REVIEW OF MILLIMAN, INC. REPORT
REVIEW OF MILLIMAN, INC. REPORT:
Analysis of Gross Ultimate Loss and Allocated Loss Adjustment Expense from California Based Cumulative Trauma Claims
Contact: Steve Hopcraft 916/457-5546, Steve@hopcraft.com; Twitter: @shopcraft
A recent report that estimated the cost to California employers of cumulative injury claims filed by professional athletes contains a fundamental flaw that completely invalidates its findings. The report examined the cost of "California cumulative injury claims" filed, and expected to be filed, by athletes who played for professional sports teams during the last 30 years. According to this report, the estimated expected cost of these claims in 2011 was $82.1 million. The report concludes that if this figure were included in the most recent workers’ compensation insurance rate filing, the California pure premium would be higher by approximately 1.3%.
The fatal flaw in that conclusion is the fact that California insurance rates are based on claims paid under policies written in California, and only California. Claims paid on insurance policies written in Ohio, Florida, Texas, or any other state have no impact on the rates California employers pay. Yet this report estimates that 78% of the claim costs it looked at come from players associated with teams outside of California. Those teams purchased their workers’ compensation insurance policy in their home state, and all claims paid under those policies were assigned to that state.
If a workers’ compensation policy is written in Ohio for a professional sports team in Cleveland, all claims paid under that policy will be assigned to Ohio. The fact that the claim was adjudicated and paid under California’s workers’ compensation system makes no difference. It is a claim under an Ohio insurance policy, and it is assigned to Ohio. This is no different than any other type of insurance. For example, the cost of an auto accident experienced by an Ohio tourist in Los Angeles is assigned to that driver’s Ohio insurance policy, and California auto insurance rates are not affected. Similarly, the cost of a workers’ compensation claim for a Cleveland Browns football player, even if adjudicated in California, is assigned to the owner’s Ohio insurance policy, and California workers’ compensation rates are not affected.
The California insurance rates referred to in this report are based solely on the experience of California employers who purchased their insurance policies in California. Insurance policies written in Ohio, Texas, Maryland, or any other state, and the claims paid under those policies, have no impact on California rates. Thus, the cost cited in this report that represents out-of-state players does not, and never has, had any impact on California workers’ compensation rates.
A portion of the costs cited in this report does represent cumulative injury costs for players associated with California based teams. Those claims were made under insurance policies written in California. Consequently the costs of those claims were already included in the 2012 pure premium rates for professional sports teams, and contending that rates would rise because of these claims is double-counting the same claim costs.

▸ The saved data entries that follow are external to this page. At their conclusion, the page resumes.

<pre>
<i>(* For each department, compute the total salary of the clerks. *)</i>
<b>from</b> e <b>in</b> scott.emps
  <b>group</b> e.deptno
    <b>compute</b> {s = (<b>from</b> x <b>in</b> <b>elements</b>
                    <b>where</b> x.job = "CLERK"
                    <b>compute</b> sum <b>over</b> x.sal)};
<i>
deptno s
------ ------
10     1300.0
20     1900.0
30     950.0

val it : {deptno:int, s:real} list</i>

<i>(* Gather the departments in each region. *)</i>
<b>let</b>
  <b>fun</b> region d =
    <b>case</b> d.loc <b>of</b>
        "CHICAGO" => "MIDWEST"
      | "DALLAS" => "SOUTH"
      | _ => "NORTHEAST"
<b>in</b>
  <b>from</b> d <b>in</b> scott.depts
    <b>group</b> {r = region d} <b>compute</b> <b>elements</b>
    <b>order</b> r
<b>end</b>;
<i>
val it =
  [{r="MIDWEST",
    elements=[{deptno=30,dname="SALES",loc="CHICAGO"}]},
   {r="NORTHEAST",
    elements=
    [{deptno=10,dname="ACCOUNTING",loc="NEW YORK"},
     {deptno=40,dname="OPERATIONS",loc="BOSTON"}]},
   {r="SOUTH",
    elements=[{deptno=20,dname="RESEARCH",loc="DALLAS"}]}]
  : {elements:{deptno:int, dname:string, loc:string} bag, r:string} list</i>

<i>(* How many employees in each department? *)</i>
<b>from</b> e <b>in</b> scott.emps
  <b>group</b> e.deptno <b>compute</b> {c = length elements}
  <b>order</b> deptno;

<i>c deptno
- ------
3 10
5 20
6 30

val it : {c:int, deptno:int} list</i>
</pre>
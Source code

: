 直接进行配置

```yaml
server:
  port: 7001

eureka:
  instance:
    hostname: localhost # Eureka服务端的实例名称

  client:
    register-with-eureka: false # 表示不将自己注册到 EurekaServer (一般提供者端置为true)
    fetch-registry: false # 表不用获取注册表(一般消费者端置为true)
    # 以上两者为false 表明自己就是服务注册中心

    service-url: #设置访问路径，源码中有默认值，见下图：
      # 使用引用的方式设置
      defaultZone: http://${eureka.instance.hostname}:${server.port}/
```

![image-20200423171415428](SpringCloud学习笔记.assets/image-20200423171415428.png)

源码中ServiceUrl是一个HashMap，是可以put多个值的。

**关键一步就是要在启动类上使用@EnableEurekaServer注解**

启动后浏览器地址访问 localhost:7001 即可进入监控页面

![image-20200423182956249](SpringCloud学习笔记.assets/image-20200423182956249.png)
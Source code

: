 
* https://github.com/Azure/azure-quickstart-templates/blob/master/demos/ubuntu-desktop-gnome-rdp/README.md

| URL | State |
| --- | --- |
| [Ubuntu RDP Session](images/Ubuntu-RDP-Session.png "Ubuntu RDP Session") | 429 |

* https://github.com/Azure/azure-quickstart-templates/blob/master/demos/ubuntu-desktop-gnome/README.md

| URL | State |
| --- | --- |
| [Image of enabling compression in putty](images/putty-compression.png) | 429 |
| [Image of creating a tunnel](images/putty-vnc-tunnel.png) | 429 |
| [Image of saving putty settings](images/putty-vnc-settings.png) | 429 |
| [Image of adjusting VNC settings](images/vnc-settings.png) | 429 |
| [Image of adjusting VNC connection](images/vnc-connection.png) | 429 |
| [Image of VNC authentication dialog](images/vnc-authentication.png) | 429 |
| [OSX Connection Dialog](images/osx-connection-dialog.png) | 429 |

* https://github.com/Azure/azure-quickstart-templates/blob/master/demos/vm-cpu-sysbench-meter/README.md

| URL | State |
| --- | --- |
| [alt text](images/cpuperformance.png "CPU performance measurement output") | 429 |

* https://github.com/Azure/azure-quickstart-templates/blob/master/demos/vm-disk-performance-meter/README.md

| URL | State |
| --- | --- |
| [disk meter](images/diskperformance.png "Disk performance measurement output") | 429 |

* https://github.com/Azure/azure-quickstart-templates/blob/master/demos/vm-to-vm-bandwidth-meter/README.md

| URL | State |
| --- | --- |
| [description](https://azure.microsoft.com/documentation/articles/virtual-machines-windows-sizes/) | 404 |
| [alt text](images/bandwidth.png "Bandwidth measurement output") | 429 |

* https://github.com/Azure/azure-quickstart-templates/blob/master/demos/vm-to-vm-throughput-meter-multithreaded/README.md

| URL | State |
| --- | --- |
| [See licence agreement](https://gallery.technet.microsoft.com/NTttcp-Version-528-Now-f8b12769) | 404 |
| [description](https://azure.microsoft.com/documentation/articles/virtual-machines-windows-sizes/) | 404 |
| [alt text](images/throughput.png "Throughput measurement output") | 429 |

In California, workers’ compensation insurance rates are assigned by employment classification, with different rates established for nearly 500 types of employment. In each type of employment, the rates are set based on the cost of claims paid within that employment category. The costs of cumulative injuries for athletes on California based professional sports teams, along with all other injury costs associated with athletes on those teams, were already included in the 2012 pure premium rates for those teams. Rates for all other employers were based on the costs from their own employment classification.

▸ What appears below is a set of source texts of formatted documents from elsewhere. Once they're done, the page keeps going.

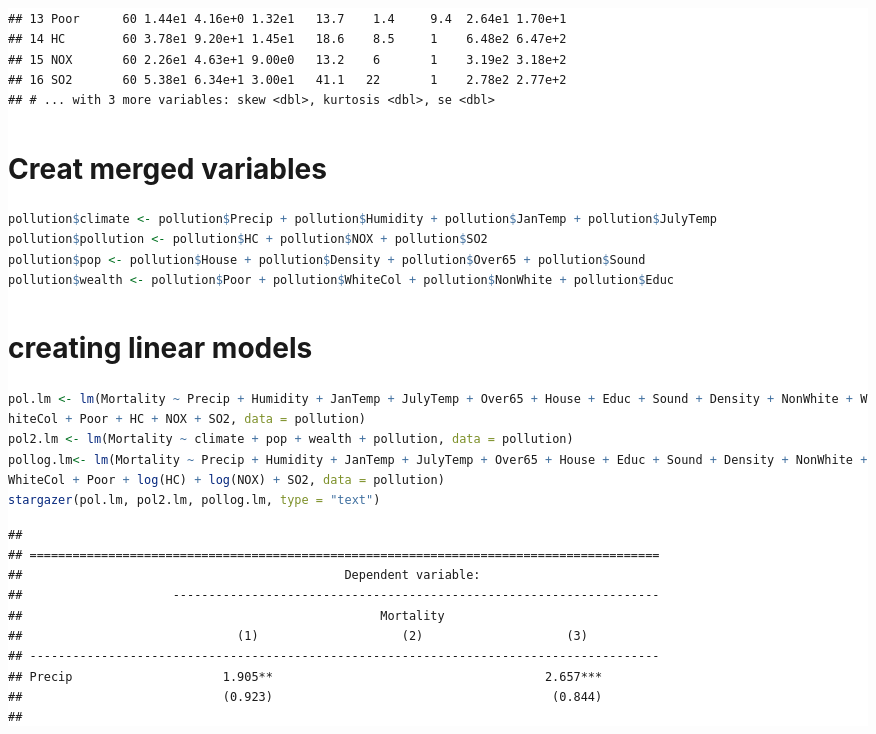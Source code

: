     ## 13 Poor      60 1.44e1 4.16e+0 1.32e1   13.7    1.4     9.4  2.64e1 1.70e+1
    ## 14 HC        60 3.78e1 9.20e+1 1.45e1   18.6    8.5     1    6.48e2 6.47e+2
    ## 15 NOX       60 2.26e1 4.63e+1 9.00e0   13.2    6       1    3.19e2 3.18e+2
    ## 16 SO2       60 5.38e1 6.34e+1 3.00e1   41.1   22       1    2.78e2 2.77e+2
    ## # ... with 3 more variables: skew <dbl>, kurtosis <dbl>, se <dbl>

Creat merged variables
======================

``` r
pollution$climate <- pollution$Precip + pollution$Humidity + pollution$JanTemp + pollution$JulyTemp
pollution$pollution <- pollution$HC + pollution$NOX + pollution$SO2
pollution$pop <- pollution$House + pollution$Density + pollution$Over65 + pollution$Sound
pollution$wealth <- pollution$Poor + pollution$WhiteCol + pollution$NonWhite + pollution$Educ
```

creating linear models
======================

``` r
pol.lm <- lm(Mortality ~ Precip + Humidity + JanTemp + JulyTemp + Over65 + House + Educ + Sound + Density + NonWhite + WhiteCol + Poor + HC + NOX + SO2, data = pollution)
pol2.lm <- lm(Mortality ~ climate + pop + wealth + pollution, data = pollution)
pollog.lm<- lm(Mortality ~ Precip + Humidity + JanTemp + JulyTemp + Over65 + House + Educ + Sound + Density + NonWhite + WhiteCol + Poor + log(HC) + log(NOX) + SO2, data = pollution)
stargazer(pol.lm, pol2.lm, pollog.lm, type = "text")
```

    ## 
    ## ========================================================================================
    ##                                             Dependent variable:                         
    ##                     --------------------------------------------------------------------
    ##                                                  Mortality                              
    ##                              (1)                    (2)                    (3)          
    ## ----------------------------------------------------------------------------------------
    ## Precip                     1.905**                                      2.657***        
    ##                            (0.923)                                       (0.844)        
    ##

California’s employers are not paying higher workers’ compensation insurance rates because some claims paid under insurance policies written in other states were adjudicated under California’s workers’ compensation system.
The recent report that contends California’s pure premium rates in 2012 would be 1.3% higher if the rate calculations included costs assigned to other states is fatally flawed. The cumulative injury claims of out-of-state athletes cited in that report were paid under policies written in other states, not California. California workers’ compensation insurance rates are based solely on the claim costs paid under California insurance policies for California employers.